• Your assignment: Find the lines below in which the string "right" occurs. Copy each one.

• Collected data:
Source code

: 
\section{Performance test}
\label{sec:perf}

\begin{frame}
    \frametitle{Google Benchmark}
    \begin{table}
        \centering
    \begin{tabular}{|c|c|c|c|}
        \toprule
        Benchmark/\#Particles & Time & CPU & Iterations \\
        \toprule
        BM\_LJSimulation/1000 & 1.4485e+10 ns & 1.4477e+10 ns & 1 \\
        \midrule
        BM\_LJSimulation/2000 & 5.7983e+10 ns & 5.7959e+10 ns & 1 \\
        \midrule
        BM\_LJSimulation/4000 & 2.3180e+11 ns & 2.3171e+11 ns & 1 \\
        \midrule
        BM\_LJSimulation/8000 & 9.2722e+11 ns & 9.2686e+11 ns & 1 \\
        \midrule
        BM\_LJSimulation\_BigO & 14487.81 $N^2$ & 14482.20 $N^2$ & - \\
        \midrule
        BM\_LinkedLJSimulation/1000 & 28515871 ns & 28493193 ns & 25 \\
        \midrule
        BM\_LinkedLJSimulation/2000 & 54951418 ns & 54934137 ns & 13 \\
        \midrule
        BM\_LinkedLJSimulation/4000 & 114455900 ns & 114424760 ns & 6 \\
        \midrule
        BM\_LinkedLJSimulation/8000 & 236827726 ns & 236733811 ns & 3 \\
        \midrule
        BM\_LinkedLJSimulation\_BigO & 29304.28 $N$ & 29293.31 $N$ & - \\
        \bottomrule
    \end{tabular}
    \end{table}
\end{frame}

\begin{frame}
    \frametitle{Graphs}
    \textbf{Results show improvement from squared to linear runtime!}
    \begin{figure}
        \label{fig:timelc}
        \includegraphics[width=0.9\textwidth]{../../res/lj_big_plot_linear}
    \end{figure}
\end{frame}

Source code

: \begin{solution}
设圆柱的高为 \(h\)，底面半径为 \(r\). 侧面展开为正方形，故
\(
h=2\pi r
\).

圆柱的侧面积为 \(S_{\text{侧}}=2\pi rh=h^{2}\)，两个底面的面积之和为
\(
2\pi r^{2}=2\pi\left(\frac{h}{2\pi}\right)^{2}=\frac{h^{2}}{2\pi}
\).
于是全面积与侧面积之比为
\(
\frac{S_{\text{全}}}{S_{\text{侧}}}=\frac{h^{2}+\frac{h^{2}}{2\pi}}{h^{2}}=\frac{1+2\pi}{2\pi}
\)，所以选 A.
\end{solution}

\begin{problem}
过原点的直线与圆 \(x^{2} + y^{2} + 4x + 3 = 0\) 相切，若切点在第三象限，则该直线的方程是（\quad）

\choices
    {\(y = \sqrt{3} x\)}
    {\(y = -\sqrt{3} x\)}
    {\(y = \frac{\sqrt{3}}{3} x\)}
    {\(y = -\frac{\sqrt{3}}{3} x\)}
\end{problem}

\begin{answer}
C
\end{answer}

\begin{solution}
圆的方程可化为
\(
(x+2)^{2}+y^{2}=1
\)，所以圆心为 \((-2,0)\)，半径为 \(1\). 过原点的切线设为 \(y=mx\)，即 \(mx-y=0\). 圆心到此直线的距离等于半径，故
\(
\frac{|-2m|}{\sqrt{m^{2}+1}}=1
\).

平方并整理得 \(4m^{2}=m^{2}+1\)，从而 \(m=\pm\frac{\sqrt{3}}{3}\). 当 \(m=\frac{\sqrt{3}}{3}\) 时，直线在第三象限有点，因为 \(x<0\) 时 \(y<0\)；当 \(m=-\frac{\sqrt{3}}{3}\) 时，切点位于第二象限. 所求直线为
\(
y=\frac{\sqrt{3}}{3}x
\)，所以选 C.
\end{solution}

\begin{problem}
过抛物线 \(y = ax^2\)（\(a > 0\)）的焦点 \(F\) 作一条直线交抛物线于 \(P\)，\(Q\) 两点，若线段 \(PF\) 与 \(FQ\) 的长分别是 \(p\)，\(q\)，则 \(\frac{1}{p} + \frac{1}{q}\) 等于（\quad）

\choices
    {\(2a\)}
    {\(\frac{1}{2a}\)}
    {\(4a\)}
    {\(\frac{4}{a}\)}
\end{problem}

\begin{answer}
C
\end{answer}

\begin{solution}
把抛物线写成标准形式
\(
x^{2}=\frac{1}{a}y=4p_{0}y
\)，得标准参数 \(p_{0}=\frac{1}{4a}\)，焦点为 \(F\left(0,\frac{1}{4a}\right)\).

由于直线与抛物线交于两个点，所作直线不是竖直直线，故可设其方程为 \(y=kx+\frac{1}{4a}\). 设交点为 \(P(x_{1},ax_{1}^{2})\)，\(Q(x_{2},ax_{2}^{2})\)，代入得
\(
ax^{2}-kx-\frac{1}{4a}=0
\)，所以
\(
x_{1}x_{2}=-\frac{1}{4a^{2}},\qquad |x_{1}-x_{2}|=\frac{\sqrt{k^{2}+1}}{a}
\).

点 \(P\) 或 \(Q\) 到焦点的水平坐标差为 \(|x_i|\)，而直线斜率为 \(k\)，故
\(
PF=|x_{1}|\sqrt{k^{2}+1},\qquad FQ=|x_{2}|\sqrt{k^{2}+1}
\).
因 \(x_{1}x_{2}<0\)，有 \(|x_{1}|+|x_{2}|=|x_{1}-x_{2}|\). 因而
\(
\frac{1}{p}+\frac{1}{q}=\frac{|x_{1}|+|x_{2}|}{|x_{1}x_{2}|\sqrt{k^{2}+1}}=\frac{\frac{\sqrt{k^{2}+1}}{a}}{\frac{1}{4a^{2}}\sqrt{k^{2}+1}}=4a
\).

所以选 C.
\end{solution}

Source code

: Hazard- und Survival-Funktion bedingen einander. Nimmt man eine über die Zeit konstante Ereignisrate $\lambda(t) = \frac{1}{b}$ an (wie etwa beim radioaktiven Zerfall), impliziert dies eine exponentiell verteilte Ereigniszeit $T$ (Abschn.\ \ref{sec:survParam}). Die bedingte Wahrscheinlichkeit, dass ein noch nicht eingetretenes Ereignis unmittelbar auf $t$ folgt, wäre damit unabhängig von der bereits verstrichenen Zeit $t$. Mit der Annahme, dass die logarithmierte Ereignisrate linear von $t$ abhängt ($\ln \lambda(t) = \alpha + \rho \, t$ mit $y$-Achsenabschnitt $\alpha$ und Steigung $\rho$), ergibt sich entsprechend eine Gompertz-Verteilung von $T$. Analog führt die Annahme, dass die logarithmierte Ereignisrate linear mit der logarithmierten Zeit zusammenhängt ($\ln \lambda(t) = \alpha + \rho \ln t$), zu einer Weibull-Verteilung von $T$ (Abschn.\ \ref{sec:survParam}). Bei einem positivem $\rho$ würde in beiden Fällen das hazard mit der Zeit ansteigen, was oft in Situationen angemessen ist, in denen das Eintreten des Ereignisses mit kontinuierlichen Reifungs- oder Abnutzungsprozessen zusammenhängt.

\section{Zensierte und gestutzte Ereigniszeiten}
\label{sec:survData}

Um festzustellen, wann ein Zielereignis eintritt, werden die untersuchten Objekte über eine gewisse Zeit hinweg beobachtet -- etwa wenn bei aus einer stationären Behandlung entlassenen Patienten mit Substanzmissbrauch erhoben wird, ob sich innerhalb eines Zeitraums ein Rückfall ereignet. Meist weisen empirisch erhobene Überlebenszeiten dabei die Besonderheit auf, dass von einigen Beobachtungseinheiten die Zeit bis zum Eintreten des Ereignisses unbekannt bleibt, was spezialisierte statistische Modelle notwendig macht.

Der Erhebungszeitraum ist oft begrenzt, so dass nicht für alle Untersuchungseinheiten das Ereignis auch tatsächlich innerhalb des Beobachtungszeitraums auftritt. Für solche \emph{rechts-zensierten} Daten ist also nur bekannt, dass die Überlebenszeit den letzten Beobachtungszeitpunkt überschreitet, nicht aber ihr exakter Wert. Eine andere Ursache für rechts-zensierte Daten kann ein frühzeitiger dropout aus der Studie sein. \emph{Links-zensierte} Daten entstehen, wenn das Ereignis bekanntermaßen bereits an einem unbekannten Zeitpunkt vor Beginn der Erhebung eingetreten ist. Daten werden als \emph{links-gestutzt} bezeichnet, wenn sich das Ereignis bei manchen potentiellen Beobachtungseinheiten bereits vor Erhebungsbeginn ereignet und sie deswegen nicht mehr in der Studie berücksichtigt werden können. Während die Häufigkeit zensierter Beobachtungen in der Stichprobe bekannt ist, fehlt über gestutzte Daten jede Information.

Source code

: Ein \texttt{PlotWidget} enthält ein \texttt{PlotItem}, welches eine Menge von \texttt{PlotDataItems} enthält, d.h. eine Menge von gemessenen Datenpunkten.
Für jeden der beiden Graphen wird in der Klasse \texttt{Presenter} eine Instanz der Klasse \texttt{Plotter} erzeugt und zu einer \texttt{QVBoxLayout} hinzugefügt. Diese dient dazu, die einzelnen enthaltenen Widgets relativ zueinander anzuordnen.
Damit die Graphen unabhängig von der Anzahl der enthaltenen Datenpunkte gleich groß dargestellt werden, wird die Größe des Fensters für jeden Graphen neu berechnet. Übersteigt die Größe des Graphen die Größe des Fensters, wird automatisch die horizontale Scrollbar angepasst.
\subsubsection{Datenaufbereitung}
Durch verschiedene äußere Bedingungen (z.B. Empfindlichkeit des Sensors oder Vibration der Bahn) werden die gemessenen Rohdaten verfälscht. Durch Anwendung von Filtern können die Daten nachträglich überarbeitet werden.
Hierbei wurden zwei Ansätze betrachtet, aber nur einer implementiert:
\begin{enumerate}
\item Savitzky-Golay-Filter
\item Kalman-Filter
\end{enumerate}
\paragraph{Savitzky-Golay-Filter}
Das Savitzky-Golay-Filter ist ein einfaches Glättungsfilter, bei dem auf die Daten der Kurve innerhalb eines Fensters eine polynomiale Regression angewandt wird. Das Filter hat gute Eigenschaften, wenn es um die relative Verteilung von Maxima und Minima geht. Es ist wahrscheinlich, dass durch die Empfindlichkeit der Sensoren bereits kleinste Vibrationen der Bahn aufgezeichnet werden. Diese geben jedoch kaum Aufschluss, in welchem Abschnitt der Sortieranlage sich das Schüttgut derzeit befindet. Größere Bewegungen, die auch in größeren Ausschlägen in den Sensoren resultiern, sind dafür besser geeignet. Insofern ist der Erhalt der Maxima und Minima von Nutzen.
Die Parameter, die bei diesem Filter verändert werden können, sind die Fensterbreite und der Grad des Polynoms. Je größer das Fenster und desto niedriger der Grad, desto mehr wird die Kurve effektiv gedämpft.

• Written answer:
2\pi r^{2}=2\pi\left(\frac{h}{2\pi}\right)^{2}=\frac{h^{2}}{2\pi}
\)，得标准参数 \(p_{0}=\frac{1}{4a}\)，焦点为 \(F\left(0,\frac{1}{4a}\right)\).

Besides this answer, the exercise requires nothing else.